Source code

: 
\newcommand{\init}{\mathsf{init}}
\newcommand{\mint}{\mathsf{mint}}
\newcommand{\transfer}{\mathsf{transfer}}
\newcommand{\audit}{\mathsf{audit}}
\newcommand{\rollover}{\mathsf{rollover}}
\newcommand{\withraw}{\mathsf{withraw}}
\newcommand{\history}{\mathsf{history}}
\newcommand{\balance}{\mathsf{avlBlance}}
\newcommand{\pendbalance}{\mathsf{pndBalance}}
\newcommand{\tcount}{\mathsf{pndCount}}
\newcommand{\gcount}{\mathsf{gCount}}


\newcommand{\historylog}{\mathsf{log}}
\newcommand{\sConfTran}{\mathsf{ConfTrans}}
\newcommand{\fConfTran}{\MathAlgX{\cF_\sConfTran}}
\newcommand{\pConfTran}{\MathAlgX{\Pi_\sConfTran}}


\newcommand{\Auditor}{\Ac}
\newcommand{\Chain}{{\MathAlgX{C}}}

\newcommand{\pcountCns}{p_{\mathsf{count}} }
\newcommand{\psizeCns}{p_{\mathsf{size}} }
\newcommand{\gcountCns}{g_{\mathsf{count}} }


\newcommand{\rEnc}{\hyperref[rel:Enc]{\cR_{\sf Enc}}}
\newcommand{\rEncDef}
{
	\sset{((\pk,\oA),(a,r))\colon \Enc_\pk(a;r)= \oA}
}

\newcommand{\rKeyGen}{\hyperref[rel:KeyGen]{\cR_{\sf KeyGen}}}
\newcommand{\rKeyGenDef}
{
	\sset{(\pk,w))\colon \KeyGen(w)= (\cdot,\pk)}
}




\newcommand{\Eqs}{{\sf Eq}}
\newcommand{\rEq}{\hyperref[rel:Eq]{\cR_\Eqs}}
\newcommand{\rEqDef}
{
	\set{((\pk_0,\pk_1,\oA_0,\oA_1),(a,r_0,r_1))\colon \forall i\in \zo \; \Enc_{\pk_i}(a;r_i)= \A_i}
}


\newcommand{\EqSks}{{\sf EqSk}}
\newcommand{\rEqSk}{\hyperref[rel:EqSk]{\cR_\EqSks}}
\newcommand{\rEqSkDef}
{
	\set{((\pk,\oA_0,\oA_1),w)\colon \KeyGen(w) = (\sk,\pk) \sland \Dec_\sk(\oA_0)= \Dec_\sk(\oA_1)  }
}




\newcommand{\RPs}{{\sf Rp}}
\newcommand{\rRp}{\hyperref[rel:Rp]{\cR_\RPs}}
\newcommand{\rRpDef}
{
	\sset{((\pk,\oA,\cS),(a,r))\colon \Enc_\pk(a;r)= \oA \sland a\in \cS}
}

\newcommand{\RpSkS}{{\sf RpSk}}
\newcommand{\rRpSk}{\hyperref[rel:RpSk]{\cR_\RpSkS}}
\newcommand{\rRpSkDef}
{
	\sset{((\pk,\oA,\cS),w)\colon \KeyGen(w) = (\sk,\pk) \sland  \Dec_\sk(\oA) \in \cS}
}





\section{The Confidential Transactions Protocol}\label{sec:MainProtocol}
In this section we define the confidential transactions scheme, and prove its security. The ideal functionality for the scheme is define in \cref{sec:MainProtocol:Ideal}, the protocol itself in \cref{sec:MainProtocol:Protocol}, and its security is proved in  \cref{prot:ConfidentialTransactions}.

*-*-*

* **WHAT IS NEEDED**
Please return every line of the material above that includes "sset".

* **REPLY**
	\sset{((\pk,\oA),(a,r))\colon \Enc_\pk(a;r)= \oA}
	\sset{(\pk,w))\colon \KeyGen(w)= (\cdot,\pk)}
	\sset{((\pk,\oA,\cS),(a,r))\colon \Enc_\pk(a;r)= \oA \sland a\in \cS}
	\sset{((\pk,\oA,\cS),w)\colon \KeyGen(w) = (\sk,\pk) \sland  \Dec_\sk(\oA) \in \cS}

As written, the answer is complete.